Net available liquidity has increased to approximately $4 billion from $2.4 billion at the end of 2008, Shattuck said.

During the first quarter Constellation completed the divestiture of its Houston-based downstream gas unit as well as a majority of its London-based coal, freight and international commodities business (see NGI, April 6). The divestitures complete two initiatives that Constellation undertook to reduce risk in its merchant businesses and improve liquidity through the return of posted collateral. In a related transaction, Constellation struck a gas supply agreement with Macquarie Cook Energy to supply gas to Constellation's Louisville, KY-based retail division, Constellation NewEnergy Gas.

"On a cash basis, we expect to receive approximately $35 million of net proceeds from these collective strategic actions," Shattuck said. "More importantly, as we complete these transactions between the first and second quarters of this year, they will return approximately $1 billion of collateral. Applying this liquidity to support new business activity at our customer supply business should facilitate lower risk and future profitability."
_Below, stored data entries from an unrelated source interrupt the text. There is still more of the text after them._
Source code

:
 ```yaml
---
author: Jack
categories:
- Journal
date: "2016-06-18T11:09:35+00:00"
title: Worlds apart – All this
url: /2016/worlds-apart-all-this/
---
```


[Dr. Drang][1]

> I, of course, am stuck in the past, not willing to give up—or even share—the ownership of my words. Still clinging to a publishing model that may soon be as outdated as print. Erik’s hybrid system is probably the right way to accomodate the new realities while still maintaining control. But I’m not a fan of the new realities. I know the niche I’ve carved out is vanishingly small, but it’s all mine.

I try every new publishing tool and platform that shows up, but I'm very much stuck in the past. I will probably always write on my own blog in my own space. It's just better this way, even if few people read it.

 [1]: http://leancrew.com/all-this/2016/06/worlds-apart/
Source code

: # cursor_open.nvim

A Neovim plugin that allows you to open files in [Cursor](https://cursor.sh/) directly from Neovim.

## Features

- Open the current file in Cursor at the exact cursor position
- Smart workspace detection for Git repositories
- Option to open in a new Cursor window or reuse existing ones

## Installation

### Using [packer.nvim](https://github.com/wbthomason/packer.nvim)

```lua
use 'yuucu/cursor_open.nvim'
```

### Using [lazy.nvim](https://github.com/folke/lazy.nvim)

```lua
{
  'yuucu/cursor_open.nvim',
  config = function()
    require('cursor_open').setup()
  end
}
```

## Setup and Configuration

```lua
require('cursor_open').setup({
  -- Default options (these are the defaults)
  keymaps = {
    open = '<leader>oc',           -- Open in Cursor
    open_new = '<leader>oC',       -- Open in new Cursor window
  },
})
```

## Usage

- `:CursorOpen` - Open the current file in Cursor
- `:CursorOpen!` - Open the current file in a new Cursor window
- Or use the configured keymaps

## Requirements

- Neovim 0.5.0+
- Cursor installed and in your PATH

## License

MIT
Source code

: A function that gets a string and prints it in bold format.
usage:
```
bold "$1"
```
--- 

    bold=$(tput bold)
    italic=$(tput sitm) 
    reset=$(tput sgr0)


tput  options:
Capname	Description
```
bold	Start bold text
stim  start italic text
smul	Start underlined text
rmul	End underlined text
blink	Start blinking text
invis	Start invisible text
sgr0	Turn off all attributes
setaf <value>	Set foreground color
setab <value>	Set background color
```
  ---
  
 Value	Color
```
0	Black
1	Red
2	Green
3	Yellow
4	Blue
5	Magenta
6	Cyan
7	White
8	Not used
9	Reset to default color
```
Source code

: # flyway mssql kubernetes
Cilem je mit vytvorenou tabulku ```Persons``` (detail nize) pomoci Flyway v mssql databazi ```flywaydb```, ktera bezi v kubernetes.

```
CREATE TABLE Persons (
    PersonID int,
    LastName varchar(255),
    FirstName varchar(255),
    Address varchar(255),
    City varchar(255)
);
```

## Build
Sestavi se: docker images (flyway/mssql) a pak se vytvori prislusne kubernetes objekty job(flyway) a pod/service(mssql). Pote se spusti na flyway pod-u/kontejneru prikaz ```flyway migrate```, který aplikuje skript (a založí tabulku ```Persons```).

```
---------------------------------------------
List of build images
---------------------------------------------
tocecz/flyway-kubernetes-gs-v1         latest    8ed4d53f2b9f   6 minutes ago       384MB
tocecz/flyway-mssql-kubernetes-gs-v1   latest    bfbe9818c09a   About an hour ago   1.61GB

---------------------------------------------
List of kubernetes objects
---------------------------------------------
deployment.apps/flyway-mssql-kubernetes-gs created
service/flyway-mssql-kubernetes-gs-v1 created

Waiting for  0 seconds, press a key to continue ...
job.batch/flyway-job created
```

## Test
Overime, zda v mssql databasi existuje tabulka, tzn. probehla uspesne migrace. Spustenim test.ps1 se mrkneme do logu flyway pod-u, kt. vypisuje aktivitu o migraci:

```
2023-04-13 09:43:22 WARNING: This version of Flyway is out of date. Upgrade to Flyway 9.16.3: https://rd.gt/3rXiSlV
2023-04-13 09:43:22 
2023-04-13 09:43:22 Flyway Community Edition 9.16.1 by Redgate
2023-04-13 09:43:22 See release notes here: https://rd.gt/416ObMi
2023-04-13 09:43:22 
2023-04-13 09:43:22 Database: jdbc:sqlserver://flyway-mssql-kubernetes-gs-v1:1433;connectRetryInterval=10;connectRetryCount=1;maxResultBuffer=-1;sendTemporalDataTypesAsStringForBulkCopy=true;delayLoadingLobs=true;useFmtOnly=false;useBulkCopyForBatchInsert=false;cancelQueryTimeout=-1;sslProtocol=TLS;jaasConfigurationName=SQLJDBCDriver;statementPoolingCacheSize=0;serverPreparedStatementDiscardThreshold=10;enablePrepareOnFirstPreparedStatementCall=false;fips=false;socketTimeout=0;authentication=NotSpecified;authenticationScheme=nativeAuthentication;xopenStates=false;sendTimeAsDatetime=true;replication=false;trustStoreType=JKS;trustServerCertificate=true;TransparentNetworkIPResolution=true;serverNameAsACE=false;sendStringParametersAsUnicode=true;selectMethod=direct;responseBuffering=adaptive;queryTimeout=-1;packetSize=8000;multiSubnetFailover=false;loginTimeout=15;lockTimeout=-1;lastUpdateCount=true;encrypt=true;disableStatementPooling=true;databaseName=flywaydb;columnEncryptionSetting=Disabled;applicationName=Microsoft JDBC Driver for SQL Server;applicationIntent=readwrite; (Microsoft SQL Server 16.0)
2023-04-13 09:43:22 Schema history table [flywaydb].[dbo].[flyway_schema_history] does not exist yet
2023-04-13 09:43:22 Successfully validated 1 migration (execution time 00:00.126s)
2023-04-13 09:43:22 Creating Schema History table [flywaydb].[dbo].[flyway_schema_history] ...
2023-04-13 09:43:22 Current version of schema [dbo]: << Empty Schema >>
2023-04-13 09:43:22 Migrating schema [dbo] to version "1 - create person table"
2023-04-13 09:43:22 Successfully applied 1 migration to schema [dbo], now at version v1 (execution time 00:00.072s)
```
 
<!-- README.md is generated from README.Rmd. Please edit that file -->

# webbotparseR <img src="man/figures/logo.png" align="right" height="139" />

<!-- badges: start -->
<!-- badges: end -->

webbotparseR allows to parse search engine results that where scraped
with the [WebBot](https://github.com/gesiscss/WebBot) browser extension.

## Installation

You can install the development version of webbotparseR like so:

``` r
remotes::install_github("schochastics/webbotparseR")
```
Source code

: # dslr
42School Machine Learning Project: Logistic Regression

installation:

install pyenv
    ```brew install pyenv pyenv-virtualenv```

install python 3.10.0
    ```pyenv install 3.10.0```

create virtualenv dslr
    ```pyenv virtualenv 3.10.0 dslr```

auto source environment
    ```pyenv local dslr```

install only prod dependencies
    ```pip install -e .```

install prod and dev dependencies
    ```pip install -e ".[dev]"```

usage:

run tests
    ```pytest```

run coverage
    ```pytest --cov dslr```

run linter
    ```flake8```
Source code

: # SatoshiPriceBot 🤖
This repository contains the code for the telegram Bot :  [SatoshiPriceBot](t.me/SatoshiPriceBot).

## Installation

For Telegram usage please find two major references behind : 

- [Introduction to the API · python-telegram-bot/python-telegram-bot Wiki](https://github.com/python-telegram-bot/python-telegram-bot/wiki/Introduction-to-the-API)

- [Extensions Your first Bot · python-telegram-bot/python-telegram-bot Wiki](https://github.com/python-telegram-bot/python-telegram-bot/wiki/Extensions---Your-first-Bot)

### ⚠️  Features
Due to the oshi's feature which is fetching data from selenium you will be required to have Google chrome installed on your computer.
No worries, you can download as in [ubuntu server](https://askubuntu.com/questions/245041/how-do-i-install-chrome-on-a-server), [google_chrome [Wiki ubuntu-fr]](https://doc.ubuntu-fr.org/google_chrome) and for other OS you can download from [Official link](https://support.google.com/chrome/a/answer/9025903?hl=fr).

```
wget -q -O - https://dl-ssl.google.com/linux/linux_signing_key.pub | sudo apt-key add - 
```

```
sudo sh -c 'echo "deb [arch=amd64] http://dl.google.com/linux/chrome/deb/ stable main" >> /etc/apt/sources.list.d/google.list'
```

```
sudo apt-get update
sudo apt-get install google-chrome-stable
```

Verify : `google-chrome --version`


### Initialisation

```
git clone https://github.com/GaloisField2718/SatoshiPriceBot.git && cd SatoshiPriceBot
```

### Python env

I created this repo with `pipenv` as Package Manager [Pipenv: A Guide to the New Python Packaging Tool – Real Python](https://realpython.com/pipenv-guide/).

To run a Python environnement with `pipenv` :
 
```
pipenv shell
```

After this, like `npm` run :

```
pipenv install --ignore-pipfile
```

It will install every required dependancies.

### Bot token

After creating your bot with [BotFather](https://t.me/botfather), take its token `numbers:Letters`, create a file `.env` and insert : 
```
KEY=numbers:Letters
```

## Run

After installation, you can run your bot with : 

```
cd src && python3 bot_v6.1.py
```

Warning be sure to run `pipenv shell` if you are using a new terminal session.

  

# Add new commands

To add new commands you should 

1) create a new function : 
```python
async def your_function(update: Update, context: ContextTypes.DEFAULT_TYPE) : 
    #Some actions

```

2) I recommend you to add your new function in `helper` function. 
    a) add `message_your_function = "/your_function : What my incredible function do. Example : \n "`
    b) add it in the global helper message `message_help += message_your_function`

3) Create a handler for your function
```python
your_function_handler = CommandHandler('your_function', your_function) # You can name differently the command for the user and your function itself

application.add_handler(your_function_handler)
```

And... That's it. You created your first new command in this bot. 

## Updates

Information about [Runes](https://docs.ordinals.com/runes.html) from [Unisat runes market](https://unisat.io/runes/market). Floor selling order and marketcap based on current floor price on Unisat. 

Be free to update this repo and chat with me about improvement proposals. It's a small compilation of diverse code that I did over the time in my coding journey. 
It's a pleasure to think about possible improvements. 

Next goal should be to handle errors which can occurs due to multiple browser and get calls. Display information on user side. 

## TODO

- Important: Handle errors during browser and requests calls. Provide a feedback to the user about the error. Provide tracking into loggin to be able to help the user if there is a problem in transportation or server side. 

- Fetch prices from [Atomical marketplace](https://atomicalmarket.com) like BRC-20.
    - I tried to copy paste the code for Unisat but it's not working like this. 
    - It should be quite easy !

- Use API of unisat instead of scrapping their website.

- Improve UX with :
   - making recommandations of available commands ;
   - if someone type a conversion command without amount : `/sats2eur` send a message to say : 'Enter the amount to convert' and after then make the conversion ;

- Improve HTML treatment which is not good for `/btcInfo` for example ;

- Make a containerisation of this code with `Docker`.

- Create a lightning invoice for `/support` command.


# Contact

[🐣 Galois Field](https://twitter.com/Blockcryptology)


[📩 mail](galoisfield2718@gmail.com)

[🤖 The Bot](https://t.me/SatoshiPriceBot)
Constellation last year announced liquidity difficulties and a plan to sell upstream gas assets in an effort to raise money (see NGI, Sept. 1, 2008). Weeks later Constellation was caught in the downdraft of the bankruptcy of Lehman Brothers Holdings Inc. and its shares plummeted (see NGI, Sept. 22, 2008).

In February the Federal Energy Regulatory Commission approved Electricite de France SA (EDF) subsidiary EDF Development Inc.'s acquisition of a 49.99% interest in Constellation Nuclear Group LLC, a unit of Constellation Energy Group Inc., for $4.5 billion. The deal was struck last year as a means to save struggling Constellation Energy. It offered richer terms than an offer to acquire Constellation Energy from Warren Buffet's MidAmerican Energy Holdings Co. (see NGI, Dec. 22, 2008). EDF is 85% owned by the French government. EDF International owns an 8.52% interest in Constellation Energy.

Constellation recorded a loss of 23 cents/share in 1Q2009 associated with its efforts to close a nuclear joint venture with EDF and close its obligations to MidAmerican, Shattuck said. The EDF transaction remains on schedule to close in 3Q2009, he said.

Last year the Nuclear Regulatory Commission accepted a second portion of an application from UniStar Nuclear Energy -- a venture of EDF and Constellation -- for a U.S. Evolutionary Power Reactor (EPR) at a site adjacent to Constellation's Calvert Cliffs Nuclear Power Plant in Lusby, MD. Constellation Energy and AREVA formed the original UniStar Nuclear venture in 2005 to market AREVA's EPR technology in the United States. In August 2007 Constellation Energy and Electricite de France formed an additional joint venture, UniStar Nuclear Energy, to develop and deploy a fully standardized fleet of advanced nuclear power plants at selected sites throughout the U.S.

Constellation and EDF have been exploring other options of value transfer, including the possibility of entering into a new below-market power purchase agreement with UniStar for the Calvert Cliffs nuclear plant's output, Constellation said. Such an agreement would have certain efficiency benefits that would make it desirable, the company said.